Screenshot that shows the example of Runtime setup file.

Step 2: Set up the Virtual Python Environment in your compute resource

Create the Virtual Python Environment, which aligns with the Fabric Runtime's Python version, in your compute resource by running the following script.

wget https://repo.anaconda.com/miniconda/Miniconda3-py310_24.1.2-0-Linux-x86_64.sh
bash Miniconda3-py310_24.1.2-0-Linux-x86_64.sh
chmod 755 -R /usr/lib/miniforge3/
export PATH="/usr/lib/miniforge3/bin:$PATH"
sudo apt-get update
sudo apt-get -yq install gcc g++
conda env create -n <custom-env-name> -f Python311-CPU.yml
source activate <custom-env-name>

Step 3: Identify and download the required wheels

The following script can be used to pass your requirements.txt file, which has all the packages and versions that you intend to install in the spark runtime. It prints the names of the new wheel files/dependencies for your input library requirements.

pip install -r <input-user-req.txt> > pip_output.txt
cat pip_output.txt | grep "Using cached *"

Now, you can download the listed wheels from PyPI and directly upload them to Fabric Environment.

Host PyPI mirror on Azure Storage account

A PyPI mirror is a replica of the official PyPI repository. The replica can either be a full replica of PyPI or a partial replica and can be hosted in several ways within Azure. We recommend using Azure Storage account. The storage account is protected behind organization vNet, so that only approved targets/endpoints can access it.

Important

Host PyPI mirror is ideal for organizations that rely on a large set of PyPI libraries and prefer not to manage individual wheel files manually. This approach comes with the onus of organizations bearing the setup costs and periodic monitoring and updating to keep the mirror in sync with PyPI.

Step 1: Prerequisites

  • Compute resources: Linux system, Windows Subsystem for Linux, or an Azure VM
  • Azure Storage Account: To store the mirrored packages.
  • Other utilities: Bandersnatch, i,e., the PyPI mirroring tool that handles synchronization. Az CLI or Blobefuse2 or Azcopy, that is, the utility for efficient file synchronization

Initial Setup

The size of the entire PyPI repository is large and constantly growing. There is a one-time initial effort of setting up the entire PyPI repository.

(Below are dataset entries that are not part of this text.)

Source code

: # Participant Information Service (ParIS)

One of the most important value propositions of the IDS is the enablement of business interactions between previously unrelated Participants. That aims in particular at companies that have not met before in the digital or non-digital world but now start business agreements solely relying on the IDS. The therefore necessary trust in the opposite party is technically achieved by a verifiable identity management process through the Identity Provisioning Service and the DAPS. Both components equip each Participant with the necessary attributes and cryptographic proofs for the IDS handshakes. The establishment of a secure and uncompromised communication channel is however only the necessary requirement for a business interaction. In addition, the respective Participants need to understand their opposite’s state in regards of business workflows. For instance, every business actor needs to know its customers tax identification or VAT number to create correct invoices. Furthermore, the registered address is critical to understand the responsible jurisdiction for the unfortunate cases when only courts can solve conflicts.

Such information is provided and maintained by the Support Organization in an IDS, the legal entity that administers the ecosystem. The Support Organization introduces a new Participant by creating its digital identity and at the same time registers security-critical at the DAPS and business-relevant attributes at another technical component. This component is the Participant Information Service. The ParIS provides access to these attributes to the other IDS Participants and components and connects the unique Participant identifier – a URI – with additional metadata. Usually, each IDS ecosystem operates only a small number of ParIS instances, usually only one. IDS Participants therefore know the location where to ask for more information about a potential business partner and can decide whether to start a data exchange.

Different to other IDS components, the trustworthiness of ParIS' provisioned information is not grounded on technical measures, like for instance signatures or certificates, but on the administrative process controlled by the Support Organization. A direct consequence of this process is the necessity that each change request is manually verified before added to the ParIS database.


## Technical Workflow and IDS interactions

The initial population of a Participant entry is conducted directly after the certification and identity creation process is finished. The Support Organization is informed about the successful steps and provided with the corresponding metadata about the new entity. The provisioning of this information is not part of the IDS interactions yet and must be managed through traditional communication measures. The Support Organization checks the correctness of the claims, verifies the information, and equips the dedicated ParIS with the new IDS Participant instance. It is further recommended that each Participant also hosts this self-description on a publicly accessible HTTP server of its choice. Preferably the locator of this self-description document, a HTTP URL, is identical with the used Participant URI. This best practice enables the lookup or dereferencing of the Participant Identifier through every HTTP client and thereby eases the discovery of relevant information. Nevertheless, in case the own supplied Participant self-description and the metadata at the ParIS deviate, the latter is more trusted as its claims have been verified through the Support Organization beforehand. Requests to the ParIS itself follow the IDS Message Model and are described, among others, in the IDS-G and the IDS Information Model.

See the PyPI Statistics.

Maintenance

To keep the mirror in sync with PyPI, periodic monitoring and updating are required.

Note

The followings are various factors of your compute resource that contribute to the setup and maintenance effort:

  • Network speed
  • Server resources: CPU, memory, disk I/O of the compute resource running Bandersnatch impacts the synchronization speed
  • Disk speed: the speed of the storage system can affect how quickly Bandersnatch can write data to disk.
  • Initial setup vs. Maintenance sync: the initial sync (when you first set up Bandersnatch) generally takes longer as it downloads the entire repository. On a typical setup with decent network and hardware, it might range from 8 to 48 hours. Subsequent syncs, which only update new or changed packages, are faster.

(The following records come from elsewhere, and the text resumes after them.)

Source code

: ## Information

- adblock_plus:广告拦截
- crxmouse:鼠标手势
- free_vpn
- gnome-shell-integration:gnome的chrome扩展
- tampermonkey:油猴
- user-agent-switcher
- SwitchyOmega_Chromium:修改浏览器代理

Step 2: Set up Python on your compute resource

Run the following script to set up the corresponding Python version.

wget https://repo.anaconda.com/miniconda/Miniconda3-py310_24.1.2-0-Linux-x86_64.sh
bash Miniconda3-py310_24.1.2-0-Linux-x86_64.sh
chmod 755 -R /usr/lib/miniforge3/

# Add Python executable to PATH
export PATH="/usr/lib/miniforge3/bin:$PATH"

Step 2: Set up Bandersnatch

Bandersnatch is a PyPI mirroring tool that downloads all of PyPI and associated index files on local filesystem. You can refer to this article to create a bandersnatch.conf file.

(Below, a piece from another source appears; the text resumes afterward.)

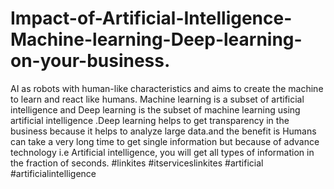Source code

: # Impact-of-Artificial-Intelligence-Machine-learning-Deep-learning-on-your-business.
AI as robots with human-like characteristics and aims to create the machine to learn and react like humans. Machine learning is a subset of  artificial intelligence and Deep learning is the subset of machine learning using artificial intelligence .Deep learning helps to get transparency in the business because it helps to analyze large data.and the benefit is Humans can take a very long time to get single information but because of advance technology i.e Artificial intelligence, you will get all types of information in the fraction of seconds. #linkites #itserviceslinkites #artificial #artificialintelligence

Run the following script to setup Bandersnatch. The command performs a one-time synchronization with PyPI. The initial sync takes time to run.

# Install Bandersnatch
pip install bandersnatch

# Execute mirror command
bandersnatch --config <path-to-bandersnatch.conf> mirror

Note

The Mirror filtering tool supports partial mirroring through plugins like allowlist, enabling more efficient management of dependencies. By filtering unnecessary packages, it helps reduce the size of the full mirror, minimizing both cost and maintenance effort. For example, if the mirror is intended solely for Fabric, you can exclude Windows binaries to optimize storage. We recommend evaluating these filtering options based on your specific use case.

After the commands are executed successfully, the sub folders in your mirror directory on local filesystem will be created.

Screenshot that shows the PyPI mirror created by bandersnatch.

Step 3: Verify local mirror setup (optional)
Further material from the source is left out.